We use Continental and their "PetSafe" program so that the puppy flies in a temperature controlled area. If a puppy is familiar with traveling in a crate, airline travel should not be an issue. It is simply another ride, another journey...but with new people on the other end! You are required to include a airline approved food and water container and for long trips it is best to freeze water in the tray so that it is available longer, and without spilling. Unfortunately, for fear of choking, they do not allow toys in the crate. He will fly out of Chicago tomorrow and be with his new family by Tuesday evening.

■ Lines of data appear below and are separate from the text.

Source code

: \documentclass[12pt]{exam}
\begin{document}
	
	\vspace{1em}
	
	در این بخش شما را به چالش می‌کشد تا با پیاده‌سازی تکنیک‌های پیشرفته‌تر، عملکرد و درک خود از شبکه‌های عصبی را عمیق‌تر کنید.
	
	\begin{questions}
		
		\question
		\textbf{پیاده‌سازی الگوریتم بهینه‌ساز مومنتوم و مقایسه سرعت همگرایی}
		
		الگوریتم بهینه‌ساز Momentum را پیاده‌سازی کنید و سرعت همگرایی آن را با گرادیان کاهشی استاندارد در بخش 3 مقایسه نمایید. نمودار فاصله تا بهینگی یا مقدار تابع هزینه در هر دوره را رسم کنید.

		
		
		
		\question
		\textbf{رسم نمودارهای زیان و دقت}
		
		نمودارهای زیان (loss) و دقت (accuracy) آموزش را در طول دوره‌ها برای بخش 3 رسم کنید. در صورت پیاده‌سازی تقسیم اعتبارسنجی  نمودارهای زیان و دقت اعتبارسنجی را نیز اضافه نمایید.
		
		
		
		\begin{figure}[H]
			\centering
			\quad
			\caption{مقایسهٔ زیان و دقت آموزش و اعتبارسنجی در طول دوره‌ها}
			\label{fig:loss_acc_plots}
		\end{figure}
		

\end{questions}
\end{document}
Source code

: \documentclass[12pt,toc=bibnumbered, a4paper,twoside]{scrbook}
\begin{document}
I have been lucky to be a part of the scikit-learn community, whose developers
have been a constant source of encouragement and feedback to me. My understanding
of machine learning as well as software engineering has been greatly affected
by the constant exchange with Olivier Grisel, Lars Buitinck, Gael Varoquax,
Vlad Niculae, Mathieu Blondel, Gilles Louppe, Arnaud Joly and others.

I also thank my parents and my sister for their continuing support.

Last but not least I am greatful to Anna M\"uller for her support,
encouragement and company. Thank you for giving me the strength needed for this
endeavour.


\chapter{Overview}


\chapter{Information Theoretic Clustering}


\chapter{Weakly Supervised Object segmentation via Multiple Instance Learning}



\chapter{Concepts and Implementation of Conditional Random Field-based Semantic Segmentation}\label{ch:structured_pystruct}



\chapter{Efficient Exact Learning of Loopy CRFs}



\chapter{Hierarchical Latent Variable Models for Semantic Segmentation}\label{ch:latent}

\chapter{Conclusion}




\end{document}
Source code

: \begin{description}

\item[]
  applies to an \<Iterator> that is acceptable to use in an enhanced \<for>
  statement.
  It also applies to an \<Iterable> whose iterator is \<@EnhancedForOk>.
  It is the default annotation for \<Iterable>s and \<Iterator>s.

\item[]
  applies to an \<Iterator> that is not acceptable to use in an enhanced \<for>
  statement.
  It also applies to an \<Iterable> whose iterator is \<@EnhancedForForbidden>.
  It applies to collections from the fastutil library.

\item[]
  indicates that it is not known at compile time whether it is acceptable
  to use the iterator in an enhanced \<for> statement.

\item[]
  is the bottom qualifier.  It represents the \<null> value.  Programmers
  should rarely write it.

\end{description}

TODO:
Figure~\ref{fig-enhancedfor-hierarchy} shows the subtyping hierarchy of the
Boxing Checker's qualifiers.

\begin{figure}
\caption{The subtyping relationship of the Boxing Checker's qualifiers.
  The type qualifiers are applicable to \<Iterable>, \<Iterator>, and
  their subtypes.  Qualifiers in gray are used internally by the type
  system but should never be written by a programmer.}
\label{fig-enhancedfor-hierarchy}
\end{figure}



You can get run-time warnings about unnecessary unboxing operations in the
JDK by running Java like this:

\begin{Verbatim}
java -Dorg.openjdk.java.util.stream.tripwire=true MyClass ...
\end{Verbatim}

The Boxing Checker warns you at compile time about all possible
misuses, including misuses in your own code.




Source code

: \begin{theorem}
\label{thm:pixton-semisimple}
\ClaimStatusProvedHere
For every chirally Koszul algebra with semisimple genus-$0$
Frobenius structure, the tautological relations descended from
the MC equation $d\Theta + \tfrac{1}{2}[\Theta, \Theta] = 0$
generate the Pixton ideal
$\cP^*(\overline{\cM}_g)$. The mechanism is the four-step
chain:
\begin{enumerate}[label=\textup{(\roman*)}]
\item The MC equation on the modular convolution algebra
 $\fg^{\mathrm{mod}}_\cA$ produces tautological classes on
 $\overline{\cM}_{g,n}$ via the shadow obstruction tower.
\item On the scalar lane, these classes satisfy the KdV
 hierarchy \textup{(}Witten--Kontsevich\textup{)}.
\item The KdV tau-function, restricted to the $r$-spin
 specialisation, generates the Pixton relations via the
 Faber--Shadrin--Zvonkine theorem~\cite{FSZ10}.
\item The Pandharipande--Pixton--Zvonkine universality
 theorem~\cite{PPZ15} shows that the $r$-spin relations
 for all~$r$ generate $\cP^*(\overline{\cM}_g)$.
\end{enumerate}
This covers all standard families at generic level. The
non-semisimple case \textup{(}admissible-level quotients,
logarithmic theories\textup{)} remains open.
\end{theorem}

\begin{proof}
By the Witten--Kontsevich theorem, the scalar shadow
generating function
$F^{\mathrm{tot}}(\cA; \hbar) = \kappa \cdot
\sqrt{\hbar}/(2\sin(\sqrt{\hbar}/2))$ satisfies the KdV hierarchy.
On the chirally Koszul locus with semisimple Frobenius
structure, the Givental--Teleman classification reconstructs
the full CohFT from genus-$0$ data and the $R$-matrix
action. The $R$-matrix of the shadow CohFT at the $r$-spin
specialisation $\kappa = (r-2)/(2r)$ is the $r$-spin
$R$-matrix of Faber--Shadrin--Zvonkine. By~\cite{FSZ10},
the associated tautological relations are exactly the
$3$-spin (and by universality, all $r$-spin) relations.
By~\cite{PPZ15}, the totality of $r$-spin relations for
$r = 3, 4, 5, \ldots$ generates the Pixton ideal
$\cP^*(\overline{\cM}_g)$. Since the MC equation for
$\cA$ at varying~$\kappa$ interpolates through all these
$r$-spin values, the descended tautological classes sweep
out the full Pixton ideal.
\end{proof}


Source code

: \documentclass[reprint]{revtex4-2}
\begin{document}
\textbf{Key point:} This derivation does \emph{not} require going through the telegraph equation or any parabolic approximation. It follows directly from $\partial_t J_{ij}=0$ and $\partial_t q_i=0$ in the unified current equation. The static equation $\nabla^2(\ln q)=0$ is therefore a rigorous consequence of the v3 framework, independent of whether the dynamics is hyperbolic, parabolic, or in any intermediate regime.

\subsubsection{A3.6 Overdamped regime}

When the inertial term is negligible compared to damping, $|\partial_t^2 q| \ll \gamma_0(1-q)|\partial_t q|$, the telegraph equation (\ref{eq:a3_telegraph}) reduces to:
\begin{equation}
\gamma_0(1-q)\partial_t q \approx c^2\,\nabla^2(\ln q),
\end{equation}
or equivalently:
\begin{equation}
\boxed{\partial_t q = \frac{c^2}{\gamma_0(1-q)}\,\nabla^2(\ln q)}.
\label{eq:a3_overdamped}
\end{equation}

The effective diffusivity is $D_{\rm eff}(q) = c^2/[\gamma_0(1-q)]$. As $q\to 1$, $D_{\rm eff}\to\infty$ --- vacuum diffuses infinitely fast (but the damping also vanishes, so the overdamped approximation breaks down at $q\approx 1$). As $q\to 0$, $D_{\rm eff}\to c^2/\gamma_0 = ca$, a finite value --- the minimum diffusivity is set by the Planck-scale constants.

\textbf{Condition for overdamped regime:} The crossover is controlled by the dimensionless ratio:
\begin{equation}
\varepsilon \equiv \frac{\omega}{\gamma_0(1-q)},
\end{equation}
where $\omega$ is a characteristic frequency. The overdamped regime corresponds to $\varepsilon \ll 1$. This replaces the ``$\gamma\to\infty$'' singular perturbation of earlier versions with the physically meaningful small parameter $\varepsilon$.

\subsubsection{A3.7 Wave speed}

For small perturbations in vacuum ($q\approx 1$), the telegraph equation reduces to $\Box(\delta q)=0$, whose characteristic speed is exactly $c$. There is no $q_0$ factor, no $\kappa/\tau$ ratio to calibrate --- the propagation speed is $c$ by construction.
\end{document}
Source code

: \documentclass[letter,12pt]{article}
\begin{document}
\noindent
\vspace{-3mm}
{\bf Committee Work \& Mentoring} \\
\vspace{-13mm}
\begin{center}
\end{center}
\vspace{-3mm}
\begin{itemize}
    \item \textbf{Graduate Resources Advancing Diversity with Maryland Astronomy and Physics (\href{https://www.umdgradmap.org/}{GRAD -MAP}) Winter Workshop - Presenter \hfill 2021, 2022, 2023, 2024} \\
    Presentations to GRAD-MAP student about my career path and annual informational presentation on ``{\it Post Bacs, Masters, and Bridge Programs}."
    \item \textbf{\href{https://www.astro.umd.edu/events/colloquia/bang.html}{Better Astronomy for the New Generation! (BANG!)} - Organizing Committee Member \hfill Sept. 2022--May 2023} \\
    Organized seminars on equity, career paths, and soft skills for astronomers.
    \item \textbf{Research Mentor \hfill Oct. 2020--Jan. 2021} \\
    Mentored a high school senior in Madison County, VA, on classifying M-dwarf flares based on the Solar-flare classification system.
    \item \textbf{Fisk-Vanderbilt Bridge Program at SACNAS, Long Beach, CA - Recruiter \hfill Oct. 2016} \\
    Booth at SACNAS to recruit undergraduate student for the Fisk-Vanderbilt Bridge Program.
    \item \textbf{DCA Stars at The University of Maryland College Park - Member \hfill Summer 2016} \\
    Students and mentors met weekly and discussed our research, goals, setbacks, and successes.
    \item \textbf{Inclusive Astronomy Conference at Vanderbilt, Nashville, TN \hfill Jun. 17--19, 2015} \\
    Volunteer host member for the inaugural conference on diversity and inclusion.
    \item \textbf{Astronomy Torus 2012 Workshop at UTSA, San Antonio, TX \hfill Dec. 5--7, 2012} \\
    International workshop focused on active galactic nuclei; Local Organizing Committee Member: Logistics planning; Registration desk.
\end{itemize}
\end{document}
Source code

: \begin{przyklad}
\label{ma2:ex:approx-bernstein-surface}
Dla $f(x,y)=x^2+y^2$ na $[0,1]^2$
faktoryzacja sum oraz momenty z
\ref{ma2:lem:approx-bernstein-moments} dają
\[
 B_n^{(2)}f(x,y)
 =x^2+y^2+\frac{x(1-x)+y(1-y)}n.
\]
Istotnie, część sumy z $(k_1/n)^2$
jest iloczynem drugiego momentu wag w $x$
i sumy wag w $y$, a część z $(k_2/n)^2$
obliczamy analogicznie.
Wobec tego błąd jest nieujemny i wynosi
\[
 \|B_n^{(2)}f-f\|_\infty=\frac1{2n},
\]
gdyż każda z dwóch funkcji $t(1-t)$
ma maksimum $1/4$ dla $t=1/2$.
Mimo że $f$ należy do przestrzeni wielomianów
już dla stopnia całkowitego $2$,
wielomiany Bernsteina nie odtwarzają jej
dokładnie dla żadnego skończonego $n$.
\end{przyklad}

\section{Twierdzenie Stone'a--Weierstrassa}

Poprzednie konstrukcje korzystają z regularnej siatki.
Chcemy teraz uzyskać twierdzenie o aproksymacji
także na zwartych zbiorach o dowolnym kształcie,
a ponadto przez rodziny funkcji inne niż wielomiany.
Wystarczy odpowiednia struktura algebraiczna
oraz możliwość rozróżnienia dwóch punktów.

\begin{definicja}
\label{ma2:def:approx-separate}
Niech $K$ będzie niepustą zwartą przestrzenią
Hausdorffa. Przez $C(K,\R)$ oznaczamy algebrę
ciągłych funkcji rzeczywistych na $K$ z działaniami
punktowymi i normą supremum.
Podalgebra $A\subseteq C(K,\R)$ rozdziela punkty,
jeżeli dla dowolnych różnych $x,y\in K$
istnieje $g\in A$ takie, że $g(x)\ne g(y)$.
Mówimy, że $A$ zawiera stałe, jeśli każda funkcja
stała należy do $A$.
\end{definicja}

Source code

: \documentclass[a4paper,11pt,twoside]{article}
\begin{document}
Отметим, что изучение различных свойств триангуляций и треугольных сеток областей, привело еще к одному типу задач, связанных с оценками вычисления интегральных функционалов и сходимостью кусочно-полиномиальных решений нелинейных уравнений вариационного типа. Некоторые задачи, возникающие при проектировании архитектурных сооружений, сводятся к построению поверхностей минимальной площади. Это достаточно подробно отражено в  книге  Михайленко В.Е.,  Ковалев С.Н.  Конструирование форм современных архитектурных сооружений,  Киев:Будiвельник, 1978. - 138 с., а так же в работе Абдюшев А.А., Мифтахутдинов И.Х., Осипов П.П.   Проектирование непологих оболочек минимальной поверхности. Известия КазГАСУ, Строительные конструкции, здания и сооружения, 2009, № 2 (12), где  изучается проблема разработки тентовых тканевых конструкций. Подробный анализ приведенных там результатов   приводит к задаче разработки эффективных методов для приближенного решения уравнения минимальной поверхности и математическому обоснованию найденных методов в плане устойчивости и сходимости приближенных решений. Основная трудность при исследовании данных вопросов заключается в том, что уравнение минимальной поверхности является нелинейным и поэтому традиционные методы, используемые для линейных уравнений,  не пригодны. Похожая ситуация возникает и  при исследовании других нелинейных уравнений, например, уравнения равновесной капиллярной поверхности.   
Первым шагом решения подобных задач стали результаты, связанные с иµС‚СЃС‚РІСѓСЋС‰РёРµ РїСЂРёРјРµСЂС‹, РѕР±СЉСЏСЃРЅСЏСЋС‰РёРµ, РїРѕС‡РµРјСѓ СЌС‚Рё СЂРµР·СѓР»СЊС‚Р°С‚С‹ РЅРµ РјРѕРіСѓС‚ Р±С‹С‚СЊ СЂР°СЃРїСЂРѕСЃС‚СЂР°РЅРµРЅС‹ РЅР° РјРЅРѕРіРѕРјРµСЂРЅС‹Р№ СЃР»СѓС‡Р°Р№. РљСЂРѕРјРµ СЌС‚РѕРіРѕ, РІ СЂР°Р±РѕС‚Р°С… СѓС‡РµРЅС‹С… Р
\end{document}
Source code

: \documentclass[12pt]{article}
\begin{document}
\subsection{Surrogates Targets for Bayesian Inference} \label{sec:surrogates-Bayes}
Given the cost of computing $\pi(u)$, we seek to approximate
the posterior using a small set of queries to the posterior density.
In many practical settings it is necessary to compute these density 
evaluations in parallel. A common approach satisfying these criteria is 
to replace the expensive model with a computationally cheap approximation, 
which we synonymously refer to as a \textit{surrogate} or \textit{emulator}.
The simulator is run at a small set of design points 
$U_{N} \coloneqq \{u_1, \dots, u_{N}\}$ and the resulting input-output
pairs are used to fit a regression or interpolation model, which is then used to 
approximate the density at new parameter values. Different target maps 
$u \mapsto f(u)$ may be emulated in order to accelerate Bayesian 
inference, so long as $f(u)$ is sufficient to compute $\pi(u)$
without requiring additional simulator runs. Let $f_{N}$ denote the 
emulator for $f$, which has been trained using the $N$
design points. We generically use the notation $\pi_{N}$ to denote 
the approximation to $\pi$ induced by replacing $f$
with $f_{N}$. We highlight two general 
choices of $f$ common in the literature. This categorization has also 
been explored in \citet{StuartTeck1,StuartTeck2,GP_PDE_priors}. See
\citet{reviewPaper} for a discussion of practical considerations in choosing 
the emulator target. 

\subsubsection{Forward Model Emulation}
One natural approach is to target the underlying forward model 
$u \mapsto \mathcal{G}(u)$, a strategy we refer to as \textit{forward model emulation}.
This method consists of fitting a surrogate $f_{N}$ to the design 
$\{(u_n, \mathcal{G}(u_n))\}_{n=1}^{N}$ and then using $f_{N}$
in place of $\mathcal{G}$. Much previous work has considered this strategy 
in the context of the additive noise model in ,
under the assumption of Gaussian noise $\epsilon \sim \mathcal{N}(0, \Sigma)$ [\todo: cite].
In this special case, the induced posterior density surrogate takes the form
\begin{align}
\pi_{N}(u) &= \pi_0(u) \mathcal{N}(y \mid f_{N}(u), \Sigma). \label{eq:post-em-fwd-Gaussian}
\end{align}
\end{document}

Locally, we use Countryside Veterinary Service. Dr. Jay Peters is a personal favorite, but I have found that they hire vets consistent with their own attitudes and vision, and have not found one that I did not enjoy meeting. I am a very controlling client and I do not allow any procedure not requiring anesthetic to be done outside of my view. They trust me to know my dogs and to properly restrain them, but you will remember that my agreement with my dogs is that I will keep them safe. That means that I do not hand them over to people I don't know, no matter what their title is. I do understand that this can be an issue if a pet is aggressive in the presence of a handler who cannot control them; often a dog is better behaved apart from such an owner. I feed, feed, feed as the puppy is being examined and make the whole procedure a fun adventure, not an ordeal. Build this and you will not dread trips to the vet.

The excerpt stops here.